Wednesday, August 5, 2009

Hinduism and Death


Wearing a veil of emotional untouchableness is a beautiful phenomenon as thought by many and perceived by many. The thin line between the emotional stableness and untouchable nature is little and their perspectives are vast.

Recently I witnessed the post death procedure in Hinduism clearly and near. There was this person’s death and as the plan was to cremate him somewhere else from the point of death, there was this travel phase. Now, everybody tried to stop making the family bemoan for his loss.

I felt bad but still smiled and remained normal and was too normal to be on that stage. [This doesn’t say that some body’s rules and procedures are of greater and best practices]When the procedure started it made the family members feel worse than any better.

They ask the son to call his dad to come back when the whole body is tied up and the body is swollen to the stage of non-recognition. He was unable to take it. While the others like elders in the family took the step to continue the procedure nobody stopped him weep.

The thirteen day procedure is a tiresome and pushes one to the edge of the sorrows. And at one point of time they even fall into the valley of the sorrows. With less food and more mourning from day till night and usually no lit light in the house makes feel more dark and sad. Things grow grim and now the family bonds with each other more firmly helping them to forgive each other for their need of emotional support.

The cremation is such a process they will make the person all male species of humans to watch the burst of skull. While ladies at home never use the stored things to cook. They will be bringing things from outside and cook nothing much than enough to survive. With being glucose levels low, things seem duller.

And as per Hindu culture there won’t be any festivals in their lives for next one year. After these thirteen days they celebrate grand food fiesta with all sweets followed by full cleaning of home. And when somebody misses at home you feel more terrible so they do say that to celebrate an auspicious event like marriage in the death house.

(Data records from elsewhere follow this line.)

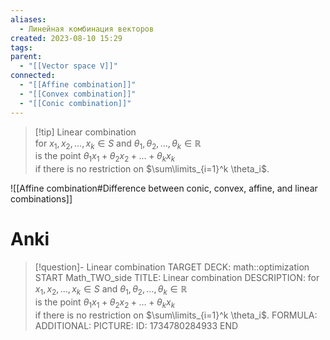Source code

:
 ```yaml
---
aliases:
  - Линейная комбинация векторов
created: 2023-08-10 15:29
tags: 
parent:
  - "[[Vector space V]]"
connected:
  - "[[Affine combination]]"
  - "[[Convex combination]]"
  - "[[Conic combination]]"
---
```


> [!tip] Linear combination  
for $x_1, x_2, \ldots, x_k \in S$ and $\theta_1, \theta_2, \ldots, \theta_k \in \mathbb{R}$  
is the point $\theta_1 x_1 + \theta_2 x_2 + \ldots + \theta_k x_k$  
if there is no restriction on $\sum\limits_{i=1}^k \theta_i$.


![[Affine combination#Difference between conic, convex, affine, and linear combinations]]


# Anki
> [!question]- Linear combination
TARGET DECK: math::optimization
START
Math_TWO_side
TITLE: Linear combination
DESCRIPTION: for $x_1, x_2, \ldots, x_k \in S$ and $\theta_1, \theta_2, \ldots, \theta_k \in \mathbb{R}$  
is the point $\theta_1 x_1 + \theta_2 x_2 + \ldots + \theta_k x_k$  
if there is no restriction on $\sum\limits_{i=1}^k \theta_i$.
FORMULA: 
ADDITIONAL:
PICTURE:
ID: 1734780284933
END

Now, with the burst of all sadness they do feel a little better and when all the relatives leave they will feel better and may need less emotional support.

When u wear curtain the turbulence in you causes a ripple of uncertain emotions and abrupt bursts. When u are emotionally stable u do vent out the emotion but u don’t wear the veil but u will act with logic rather than run by the emotions.

In this process even if u wears a curtain it will be ripped apart for ur own good. Hat’s off to the procedures.